For the Navajo Area Region, Navajo Nation President Buu Nygren and Speaker Crystalyne Curley will serve as the Navajo Nation’s primary representatives on the Tribal Interior Budget Council. In 2019, Council Delegate Eugenia Charles-Newton was selected to serve as the co-chair of TIBC’s Public Safety and Justice Sub-Committee, a role that she will continue to serve.
During the meetings, Speaker Curley also nominated several Council Delegates to serve on TIBC’s sub-committees. By a vote of TIBC’s primary representatives, Council Delegate Nathan Notah was selected to serve on the Land, Water, and Natural Resources Sub-Committee, Council Delegate Cherilyn Yazzie will serve on the Public Safety and Justice Sub-Committee, and Council Delegate Otto Tso was selected to serve as the co-chair of the Transportation Sub-Committee. Shawna Becenti, who serves as the Head of School for Navajo Preparatory School, was nominated by President Nygren and selected to serve on the Education Sub-Committee.
“I thank my Council colleagues, President Nygren, Navajo Nation Washington Office, and Navajo Area BIA Director Greg Mehojah for presenting a strong and united voice among many tribal leaders and before the Tribal Interior Budget Council,” said Speaker Curley. “It is important that we continue to carefully coordinate to secure more resources that support our communities. I congratulate the Council Delegates and Ms. Shawna Becenti for their selections. These appointments are key to securing more resources for critical services related to roads, educational opportunities, natural resources, and public safety. Through these key positions, the Navajo Nation will have greater influence in the federal budget process.”
The Navajo Nation continues to advocate for advanced funding for critical programs and services to prevent disruption in services for the Navajo people. Council members also requested additional funds for school safety, public safety operations and maintenance, and dam safety.
“I’m excited to be selected as the co-chair for the Transportation Sub-Committee for the Tribal Interior Budget Council,” said Delegate Tso. “Advocacy for roads funding from U.S. Department of Transportation and the federal government is critical for the Navajo Nation and Indian Country. We have to stand with Indian Country as one, to make sure we advocate for improvements for Navajo people and the livelihood of all Native Americans. We have to hold the federal government to their treaty and trust obligations to tribes.”

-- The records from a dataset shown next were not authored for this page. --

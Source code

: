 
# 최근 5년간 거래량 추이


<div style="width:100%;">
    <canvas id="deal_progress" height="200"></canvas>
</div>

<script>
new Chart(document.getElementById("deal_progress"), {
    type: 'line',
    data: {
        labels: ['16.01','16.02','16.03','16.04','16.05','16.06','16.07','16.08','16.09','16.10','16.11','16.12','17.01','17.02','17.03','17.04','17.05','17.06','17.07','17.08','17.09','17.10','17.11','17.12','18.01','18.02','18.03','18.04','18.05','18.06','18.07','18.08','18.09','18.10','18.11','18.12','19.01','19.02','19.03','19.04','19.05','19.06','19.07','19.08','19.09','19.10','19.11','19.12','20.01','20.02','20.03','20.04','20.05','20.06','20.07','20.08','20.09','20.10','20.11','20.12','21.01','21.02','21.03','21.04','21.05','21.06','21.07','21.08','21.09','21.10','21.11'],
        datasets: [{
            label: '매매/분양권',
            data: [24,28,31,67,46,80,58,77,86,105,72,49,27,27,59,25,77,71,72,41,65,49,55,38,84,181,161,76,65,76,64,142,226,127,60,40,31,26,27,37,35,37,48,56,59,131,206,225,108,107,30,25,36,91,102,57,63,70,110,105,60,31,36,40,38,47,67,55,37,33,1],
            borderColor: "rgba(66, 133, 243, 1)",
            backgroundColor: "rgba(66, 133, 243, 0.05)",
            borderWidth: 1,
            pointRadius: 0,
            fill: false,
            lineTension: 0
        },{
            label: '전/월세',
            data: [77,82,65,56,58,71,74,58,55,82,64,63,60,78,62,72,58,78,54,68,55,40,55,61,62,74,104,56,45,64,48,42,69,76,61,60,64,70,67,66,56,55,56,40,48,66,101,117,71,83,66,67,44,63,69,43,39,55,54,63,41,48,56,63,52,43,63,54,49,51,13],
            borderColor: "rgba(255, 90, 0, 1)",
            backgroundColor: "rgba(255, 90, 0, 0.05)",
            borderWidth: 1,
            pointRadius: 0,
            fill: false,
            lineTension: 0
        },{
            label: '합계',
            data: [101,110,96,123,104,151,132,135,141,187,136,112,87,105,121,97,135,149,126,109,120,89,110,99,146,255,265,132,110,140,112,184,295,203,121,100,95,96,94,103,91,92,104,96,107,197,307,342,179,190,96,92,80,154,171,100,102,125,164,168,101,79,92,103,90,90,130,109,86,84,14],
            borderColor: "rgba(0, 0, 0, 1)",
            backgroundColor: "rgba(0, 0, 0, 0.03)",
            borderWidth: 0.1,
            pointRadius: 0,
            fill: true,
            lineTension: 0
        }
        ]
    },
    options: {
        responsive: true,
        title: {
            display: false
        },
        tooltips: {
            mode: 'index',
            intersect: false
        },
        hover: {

“As a new member of the Tribal Interior Budget Council’s Land, Water, and Natural Resources Sub-Committee, I look forward to working on the budget process for the Navajo Nation and other tribes and federal officials,” said Delegate Notah. “I’m looking forward to helping develop a solid annual budget for Indian programs in the Department of the Interior. I will be meeting with our own BIA branches in developing budgets for our Nation.”